_EXERCISE OBJECTIVE:_
Within the lines below, find those that hold the string "gösterilmektedir" and copy each one.

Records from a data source
=======

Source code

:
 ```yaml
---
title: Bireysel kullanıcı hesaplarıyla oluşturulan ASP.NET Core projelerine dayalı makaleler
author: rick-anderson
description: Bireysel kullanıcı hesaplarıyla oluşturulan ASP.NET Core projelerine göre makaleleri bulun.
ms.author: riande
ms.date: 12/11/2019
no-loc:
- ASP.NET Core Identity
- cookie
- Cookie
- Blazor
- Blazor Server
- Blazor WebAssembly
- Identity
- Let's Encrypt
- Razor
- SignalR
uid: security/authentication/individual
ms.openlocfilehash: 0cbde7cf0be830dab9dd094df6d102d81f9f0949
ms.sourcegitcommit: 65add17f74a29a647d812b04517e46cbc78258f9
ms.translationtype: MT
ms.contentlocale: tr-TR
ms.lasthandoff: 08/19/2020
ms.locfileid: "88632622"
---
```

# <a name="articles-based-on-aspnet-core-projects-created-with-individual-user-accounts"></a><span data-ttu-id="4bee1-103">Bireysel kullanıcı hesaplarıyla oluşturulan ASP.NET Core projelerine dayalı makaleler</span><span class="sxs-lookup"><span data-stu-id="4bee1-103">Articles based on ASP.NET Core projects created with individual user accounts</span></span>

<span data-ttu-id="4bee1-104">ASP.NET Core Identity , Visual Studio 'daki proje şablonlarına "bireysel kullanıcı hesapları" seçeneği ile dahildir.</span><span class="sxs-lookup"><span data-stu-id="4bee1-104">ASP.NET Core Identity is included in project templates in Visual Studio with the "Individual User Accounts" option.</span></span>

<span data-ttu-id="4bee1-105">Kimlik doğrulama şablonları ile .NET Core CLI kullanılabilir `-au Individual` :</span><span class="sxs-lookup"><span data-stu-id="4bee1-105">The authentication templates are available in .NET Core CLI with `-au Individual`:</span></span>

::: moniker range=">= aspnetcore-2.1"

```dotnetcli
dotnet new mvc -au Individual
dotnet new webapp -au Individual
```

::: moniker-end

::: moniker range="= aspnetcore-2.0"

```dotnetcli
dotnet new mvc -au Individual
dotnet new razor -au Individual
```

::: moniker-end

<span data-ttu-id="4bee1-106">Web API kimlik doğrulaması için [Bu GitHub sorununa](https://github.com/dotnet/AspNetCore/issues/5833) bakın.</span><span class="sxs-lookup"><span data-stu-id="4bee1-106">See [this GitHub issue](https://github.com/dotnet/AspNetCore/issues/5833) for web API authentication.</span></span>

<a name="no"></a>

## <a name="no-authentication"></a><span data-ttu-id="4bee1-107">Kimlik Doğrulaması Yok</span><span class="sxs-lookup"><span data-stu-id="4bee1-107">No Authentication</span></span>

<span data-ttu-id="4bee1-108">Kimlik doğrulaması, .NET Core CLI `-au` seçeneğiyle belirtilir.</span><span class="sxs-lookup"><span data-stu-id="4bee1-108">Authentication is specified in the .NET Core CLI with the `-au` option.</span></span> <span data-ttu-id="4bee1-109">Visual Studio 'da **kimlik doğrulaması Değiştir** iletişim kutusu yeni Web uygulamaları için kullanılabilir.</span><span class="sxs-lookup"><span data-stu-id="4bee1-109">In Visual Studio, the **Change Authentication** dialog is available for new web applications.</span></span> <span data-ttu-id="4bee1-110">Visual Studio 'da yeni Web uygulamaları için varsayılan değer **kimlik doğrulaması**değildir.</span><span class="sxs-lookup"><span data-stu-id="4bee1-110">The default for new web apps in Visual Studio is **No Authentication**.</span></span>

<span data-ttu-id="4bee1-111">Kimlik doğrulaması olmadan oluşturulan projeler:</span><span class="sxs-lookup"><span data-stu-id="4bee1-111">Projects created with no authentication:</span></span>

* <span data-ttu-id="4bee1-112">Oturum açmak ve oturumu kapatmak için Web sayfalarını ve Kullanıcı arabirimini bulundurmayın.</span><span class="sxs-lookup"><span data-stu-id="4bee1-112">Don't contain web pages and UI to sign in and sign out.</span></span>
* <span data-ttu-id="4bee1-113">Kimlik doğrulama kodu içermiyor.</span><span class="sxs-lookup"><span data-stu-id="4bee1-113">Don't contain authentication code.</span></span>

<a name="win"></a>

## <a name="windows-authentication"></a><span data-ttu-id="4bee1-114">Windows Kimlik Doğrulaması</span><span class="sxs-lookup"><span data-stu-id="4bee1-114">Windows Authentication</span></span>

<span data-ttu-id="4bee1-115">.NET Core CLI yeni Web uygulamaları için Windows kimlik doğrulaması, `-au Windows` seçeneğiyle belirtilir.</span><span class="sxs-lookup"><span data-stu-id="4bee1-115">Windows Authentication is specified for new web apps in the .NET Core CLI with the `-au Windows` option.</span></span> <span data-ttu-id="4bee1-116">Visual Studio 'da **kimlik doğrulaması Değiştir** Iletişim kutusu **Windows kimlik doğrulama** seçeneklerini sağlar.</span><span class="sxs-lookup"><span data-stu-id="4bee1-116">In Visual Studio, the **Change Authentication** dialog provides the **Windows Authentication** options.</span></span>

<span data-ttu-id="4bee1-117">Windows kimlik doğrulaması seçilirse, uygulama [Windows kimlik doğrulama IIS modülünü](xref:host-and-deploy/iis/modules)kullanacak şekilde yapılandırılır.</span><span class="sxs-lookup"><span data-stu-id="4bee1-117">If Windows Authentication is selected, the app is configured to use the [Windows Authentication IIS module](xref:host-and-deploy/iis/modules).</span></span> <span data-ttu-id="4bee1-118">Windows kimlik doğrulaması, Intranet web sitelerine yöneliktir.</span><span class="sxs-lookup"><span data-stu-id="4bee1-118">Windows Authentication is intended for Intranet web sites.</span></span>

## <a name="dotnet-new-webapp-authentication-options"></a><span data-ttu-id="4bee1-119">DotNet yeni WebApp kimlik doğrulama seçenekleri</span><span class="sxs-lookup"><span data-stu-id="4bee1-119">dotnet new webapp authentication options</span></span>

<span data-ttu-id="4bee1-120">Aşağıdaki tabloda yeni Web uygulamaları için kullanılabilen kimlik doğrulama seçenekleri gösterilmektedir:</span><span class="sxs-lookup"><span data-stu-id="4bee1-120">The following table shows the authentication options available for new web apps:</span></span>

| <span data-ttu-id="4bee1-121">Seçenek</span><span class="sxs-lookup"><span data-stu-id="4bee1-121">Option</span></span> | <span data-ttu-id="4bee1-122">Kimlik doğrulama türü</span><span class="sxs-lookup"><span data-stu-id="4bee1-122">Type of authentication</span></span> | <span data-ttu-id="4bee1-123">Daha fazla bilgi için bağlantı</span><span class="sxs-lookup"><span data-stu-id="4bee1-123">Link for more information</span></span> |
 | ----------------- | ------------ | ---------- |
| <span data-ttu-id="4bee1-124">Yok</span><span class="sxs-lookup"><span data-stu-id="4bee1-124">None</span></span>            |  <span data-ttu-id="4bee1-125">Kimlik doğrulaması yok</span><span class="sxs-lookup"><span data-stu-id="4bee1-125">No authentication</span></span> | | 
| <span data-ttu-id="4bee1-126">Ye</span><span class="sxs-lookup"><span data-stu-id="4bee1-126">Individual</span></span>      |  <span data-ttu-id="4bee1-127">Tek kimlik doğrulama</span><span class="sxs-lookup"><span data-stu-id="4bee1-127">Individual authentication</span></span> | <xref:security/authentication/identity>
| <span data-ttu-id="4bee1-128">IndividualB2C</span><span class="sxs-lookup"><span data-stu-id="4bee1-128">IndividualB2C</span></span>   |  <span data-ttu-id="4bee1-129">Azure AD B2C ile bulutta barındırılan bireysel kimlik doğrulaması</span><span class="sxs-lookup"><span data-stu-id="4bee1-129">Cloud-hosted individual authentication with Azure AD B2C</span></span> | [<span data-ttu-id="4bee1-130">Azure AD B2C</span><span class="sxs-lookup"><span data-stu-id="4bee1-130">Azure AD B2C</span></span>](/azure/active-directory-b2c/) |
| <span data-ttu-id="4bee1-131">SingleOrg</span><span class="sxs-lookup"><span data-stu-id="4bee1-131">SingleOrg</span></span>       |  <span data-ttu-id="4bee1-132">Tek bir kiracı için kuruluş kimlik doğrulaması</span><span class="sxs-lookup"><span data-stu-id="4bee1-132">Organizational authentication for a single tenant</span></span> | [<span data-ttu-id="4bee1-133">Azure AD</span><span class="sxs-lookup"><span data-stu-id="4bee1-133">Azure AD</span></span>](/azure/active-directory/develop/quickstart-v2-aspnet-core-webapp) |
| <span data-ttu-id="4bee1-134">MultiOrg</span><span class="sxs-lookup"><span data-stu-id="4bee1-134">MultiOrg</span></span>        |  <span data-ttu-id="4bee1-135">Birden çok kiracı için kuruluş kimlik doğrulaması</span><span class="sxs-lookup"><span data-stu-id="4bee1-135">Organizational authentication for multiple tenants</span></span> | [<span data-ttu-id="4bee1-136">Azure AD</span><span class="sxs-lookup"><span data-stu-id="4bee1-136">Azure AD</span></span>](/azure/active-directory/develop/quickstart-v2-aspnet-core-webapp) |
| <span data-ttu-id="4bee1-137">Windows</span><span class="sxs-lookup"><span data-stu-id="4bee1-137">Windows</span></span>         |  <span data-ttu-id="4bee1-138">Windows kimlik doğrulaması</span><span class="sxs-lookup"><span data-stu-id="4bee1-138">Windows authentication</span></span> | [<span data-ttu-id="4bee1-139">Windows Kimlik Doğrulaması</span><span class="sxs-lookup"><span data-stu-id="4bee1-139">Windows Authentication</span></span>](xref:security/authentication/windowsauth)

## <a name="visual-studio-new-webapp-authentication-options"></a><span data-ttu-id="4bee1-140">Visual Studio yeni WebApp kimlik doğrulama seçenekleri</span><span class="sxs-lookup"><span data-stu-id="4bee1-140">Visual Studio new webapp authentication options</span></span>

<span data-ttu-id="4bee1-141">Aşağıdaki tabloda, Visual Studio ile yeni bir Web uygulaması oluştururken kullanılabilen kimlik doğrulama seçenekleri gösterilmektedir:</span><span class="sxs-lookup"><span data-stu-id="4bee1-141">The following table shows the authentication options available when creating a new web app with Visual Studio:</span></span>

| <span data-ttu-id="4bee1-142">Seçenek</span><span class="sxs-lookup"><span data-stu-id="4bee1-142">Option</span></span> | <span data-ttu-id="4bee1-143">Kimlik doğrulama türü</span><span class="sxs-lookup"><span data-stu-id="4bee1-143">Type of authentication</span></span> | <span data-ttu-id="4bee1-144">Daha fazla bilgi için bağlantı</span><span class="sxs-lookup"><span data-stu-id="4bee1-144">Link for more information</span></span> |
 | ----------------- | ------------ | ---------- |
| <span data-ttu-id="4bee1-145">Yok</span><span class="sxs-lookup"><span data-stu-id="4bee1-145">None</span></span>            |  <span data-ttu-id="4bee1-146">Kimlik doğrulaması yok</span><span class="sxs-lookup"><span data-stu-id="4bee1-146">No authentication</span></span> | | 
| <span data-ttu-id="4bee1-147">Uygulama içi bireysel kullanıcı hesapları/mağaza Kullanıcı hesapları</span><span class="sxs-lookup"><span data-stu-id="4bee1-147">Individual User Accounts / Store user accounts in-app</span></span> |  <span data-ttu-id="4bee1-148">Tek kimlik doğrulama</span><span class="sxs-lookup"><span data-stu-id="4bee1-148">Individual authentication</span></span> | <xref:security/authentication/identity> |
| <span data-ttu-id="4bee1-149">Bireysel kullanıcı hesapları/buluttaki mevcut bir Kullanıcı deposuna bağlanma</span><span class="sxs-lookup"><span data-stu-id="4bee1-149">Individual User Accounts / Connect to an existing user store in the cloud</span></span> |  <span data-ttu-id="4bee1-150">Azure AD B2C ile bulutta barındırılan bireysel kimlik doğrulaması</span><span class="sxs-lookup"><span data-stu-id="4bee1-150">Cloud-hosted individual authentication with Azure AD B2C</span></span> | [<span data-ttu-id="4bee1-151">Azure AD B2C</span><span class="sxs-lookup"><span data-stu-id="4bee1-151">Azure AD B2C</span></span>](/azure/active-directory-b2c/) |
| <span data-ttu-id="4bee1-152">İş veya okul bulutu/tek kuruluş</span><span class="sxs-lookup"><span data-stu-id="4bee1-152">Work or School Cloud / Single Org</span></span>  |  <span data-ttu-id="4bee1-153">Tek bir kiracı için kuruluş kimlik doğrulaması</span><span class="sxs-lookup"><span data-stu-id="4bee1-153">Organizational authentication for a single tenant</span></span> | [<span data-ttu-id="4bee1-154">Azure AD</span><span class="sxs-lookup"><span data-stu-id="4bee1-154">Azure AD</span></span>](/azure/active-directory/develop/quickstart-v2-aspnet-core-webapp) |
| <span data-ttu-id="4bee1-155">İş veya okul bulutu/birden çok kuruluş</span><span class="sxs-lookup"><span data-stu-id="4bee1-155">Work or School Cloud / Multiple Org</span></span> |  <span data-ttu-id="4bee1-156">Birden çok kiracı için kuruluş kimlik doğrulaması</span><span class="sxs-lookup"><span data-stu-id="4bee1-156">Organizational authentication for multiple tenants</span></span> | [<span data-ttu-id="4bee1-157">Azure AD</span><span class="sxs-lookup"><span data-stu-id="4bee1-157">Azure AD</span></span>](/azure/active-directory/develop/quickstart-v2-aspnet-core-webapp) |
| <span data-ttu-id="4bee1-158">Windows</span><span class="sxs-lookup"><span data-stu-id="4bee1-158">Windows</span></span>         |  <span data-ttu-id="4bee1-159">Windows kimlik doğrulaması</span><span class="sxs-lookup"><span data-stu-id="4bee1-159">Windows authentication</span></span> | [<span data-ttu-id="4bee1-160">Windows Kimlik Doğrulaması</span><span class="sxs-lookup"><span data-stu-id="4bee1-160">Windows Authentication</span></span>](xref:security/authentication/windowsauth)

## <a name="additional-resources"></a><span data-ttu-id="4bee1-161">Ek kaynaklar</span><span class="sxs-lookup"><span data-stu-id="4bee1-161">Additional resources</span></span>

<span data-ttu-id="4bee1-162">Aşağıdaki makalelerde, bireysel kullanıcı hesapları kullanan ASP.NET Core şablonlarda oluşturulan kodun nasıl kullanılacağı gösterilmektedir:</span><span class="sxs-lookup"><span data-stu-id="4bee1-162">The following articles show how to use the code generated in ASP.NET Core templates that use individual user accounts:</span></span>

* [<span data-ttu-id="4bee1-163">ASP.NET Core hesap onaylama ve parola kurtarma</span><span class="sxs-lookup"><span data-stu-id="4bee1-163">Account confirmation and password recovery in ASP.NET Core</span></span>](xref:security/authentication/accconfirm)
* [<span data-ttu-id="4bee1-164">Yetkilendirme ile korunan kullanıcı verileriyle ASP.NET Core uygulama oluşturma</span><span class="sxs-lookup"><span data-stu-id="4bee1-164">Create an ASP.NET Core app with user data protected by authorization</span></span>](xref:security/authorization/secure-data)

=======

_EXERCISE SOLUTION:_
<span data-ttu-id="4bee1-120">Aşağıdaki tabloda yeni Web uygulamaları için kullanılabilen kimlik doğrulama seçenekleri gösterilmektedir:</span><span class="sxs-lookup"><span data-stu-id="4bee1-120">The following table shows the authentication options available for new web apps:</span></span>
<span data-ttu-id="4bee1-141">Aşağıdaki tabloda, Visual Studio ile yeni bir Web uygulaması oluştururken kullanılabilen kimlik doğrulama seçenekleri gösterilmektedir:</span><span class="sxs-lookup"><span data-stu-id="4bee1-141">The following table shows the authentication options available when creating a new web app with Visual Studio:</span></span>
<span data-ttu-id="4bee1-162">Aşağıdaki makalelerde, bireysel kullanıcı hesapları kullanan ASP.NET Core şablonlarda oluşturulan kodun nasıl kullanılacağı gösterilmektedir:</span><span class="sxs-lookup"><span data-stu-id="4bee1-162">The following articles show how to use the code generated in ASP.NET Core templates that use individual user accounts:</span></span>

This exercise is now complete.